La méthode la plus suivie, (au moins dans les provinces méridionales) pour le décuvage des vins, est d’attendre que le marc soit affaissé complètement dans la cuve, & le vin clair & limpide, autant qu’il peut l’être dans ce moment. Il est aisé de concevoir combien est faux le principe d’après lequel on se décide. Le second tableau de M. Poitevin fait connoître la diminution graduelle de la chaleur pendant dix jours au moins, & par conséquent, la perte considérable du spiritueux & de l’air fixe, tous deux les conservateurs du vin.
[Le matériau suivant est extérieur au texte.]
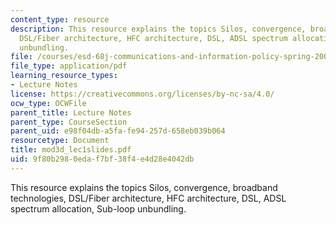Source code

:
 ```yaml
---
content_type: resource
description: This resource explains the topics Silos, convergence, broadband technologies,
  DSL/Fiber architecture, HFC architecture, DSL, ADSL spectrum allocation, Sub-loop
  unbundling.
file: /courses/esd-68j-communications-and-information-policy-spring-2006/9f80b2980edaf7bf38f4e4d28e4042db_mod3d_lec1slides.pdf
file_type: application/pdf
learning_resource_types:
- Lecture Notes
license: https://creativecommons.org/licenses/by-nc-sa/4.0/
ocw_type: OCWFile
parent_title: Lecture Notes
parent_type: CourseSection
parent_uid: e98f04db-a5fa-fe94-257d-658eb039b064
resourcetype: Document
title: mod3d_lec1slides.pdf
uid: 9f80b298-0eda-f7bf-38f4-e4d28e4042db
---
```

This resource explains the topics Silos, convergence, broadband technologies, DSL/Fiber architecture, HFC architecture, DSL, ADSL spectrum allocation, Sub-loop unbundling.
Dans ces provinces, les vins sont si riches en esprit qu’on n’y regarde pas de si près ; mais on devroit observer que ces vins se détériorent aisément ; qu’ils passent promptement à l’acidité & à la pousse ; qu’ils sont toujours plats, quoique fumeux & spiritueux, & qu’ils ne supportent pas l’eau, parce que, privés en grande partie de leur air fixe, l’air qui leur reste n’est pas capable d’aiguiser l’eau, de lui donner du montant, comme cela arrive aux eaux minérales aériennes, aux vins de Champagne, de Bourgogne, &c. Si M. Poitevin avoit attendu la diminution totale de la chaleur, le vin auroit été encore plus plat & plus coloré.

Dans d’autres endroits on attend que le vin soit bien coloré & clair ; mais comme l’intensité de couleur dépend, & de l’année & des espèces de raisins, par là même, ce principe est trop général. La limpidité ou clarté dans le vin, suppose, de toute nécessité, une trop grande fermentation, & trop long-temps soutenue ; le vin est nécessairement dur & mat, & a les mêmes défauts que les précédens. Ces deux méthodes ne portent sur aucun principe décidé, & tiennent trop à l’arbitraire ; car le plus ou moins d’intensité dans la couleur & la clarté du vin, ne sauroient être des signes caractéristiques du moment du decuvage.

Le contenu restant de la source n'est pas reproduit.